Sometimes when I try to make order out of my life I feel like I’m making it more chaotic and messy. It’s not that everything I touch goes to crap, but maybe it just feels that way. I can’t stand not having “order” and what-have-you.

I’ve been sleeping all day. Literally. All day. I want to go to bed soon so I can get up at a decent hour tomorrow, but I just don’t know if it will come to me. I did way too much of stuff I shouldn’t have. . . So I’m waking up from being a zombie. I feel like days have passed me by.

When I woke-up around twelve A. M., I watched Hulu. . . Wasting time. . . Getting some food in me. . .

I feel very isolated and alone right now. The person I’ve been seeing has gone away for the weekend. . . Not like we’re emotionally close anyhow, but I still miss it. . .

I’ve been in touch with one of the people from the Pen-Pal International. He seems like a really nice guy and I’m enjoying getting to know him, but I’m starting to think he’s searching for more than just a correspondence/friendship. This troubles me. . . I don’t want him to start liking me and feeling a connection when I can’t reciprocate it, but I have a problem hurting people. . . When you see all the lonely people out here in the world who have grown up in hard times but still come out beautiful and as lovely human beings. . . It just tears my heart open. I don’t know how to describe it. . .

It’s almost four in the morning. I want to sneak off to have a cigarette. . . I just feel like I really need it, then I want to collapse and go to sleep. . .

Tomorrow I’m not going to feel so great, being here with my mother while my sister goes to the family get-together. . . At least she’s taking her boyfriend, though.
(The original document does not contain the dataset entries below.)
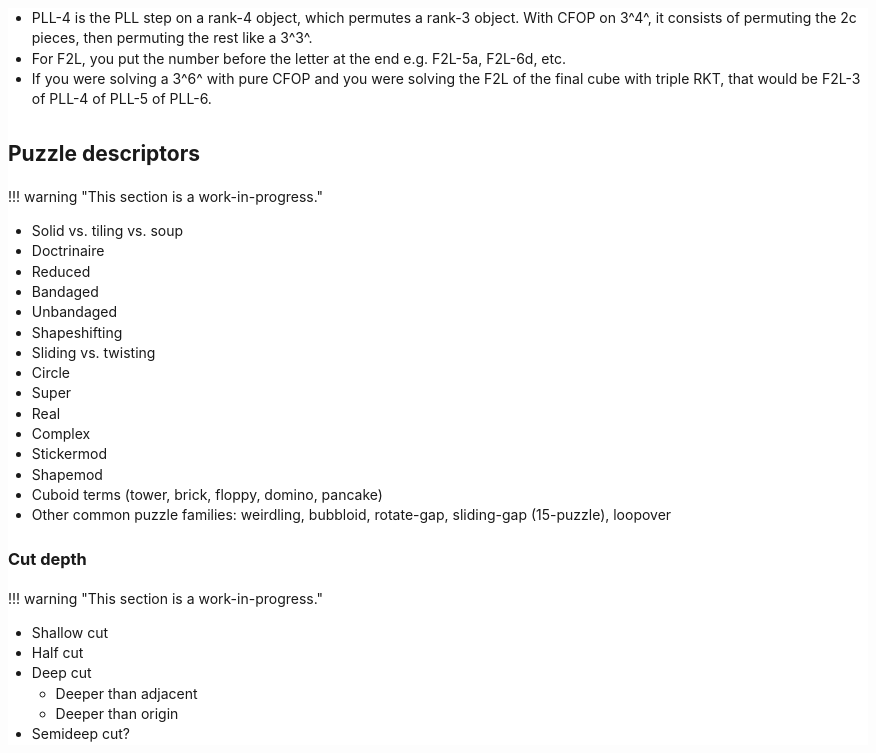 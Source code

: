 - PLL-4 is the PLL step on a rank-4 object, which permutes a rank-3 object. With CFOP on 3^4^, it consists of permuting the 2c pieces, then permuting the rest like a 3^3^.
- For F2L, you put the number before the letter at the end e.g. F2L-5a, F2L-6d, etc.
- If you were solving a 3^6^ with pure CFOP and you were solving the F2L of the final cube with triple RKT, that would be F2L-3 of PLL-4 of PLL-5 of PLL-6.



## Puzzle descriptors

!!! warning "This section is a work-in-progress."

- Solid vs. tiling vs. soup
- Doctrinaire
- Reduced
- Bandaged
- Unbandaged
- Shapeshifting
- Sliding vs. twisting
- Circle
- Super
- Real
- Complex
- Stickermod
- Shapemod
- Cuboid terms (tower, brick, floppy, domino, pancake)
- Other common puzzle families: weirdling, bubbloid, rotate-gap, sliding-gap (15-puzzle), loopover

### Cut depth

!!! warning "This section is a work-in-progress."

- Shallow cut
- Half cut
- Deep cut
    - Deeper than adjacent
    - Deeper than origin
- Semideep cut?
Tomorrow I’m going to clean, and figure out what classes to register for. . . College begins soon enough. . . 

3 Comments
  1. mattmic 15 years ago

    I can relate to wanting a cigarette. I haven”t smoked in two years and suddenly the urge is there. When I don”t feel right mentally is when I feel like I need something extra. It bugs me, because I drink beer in a healthy way, and I am afraid I am going to get unhealthy with it and have to give it up.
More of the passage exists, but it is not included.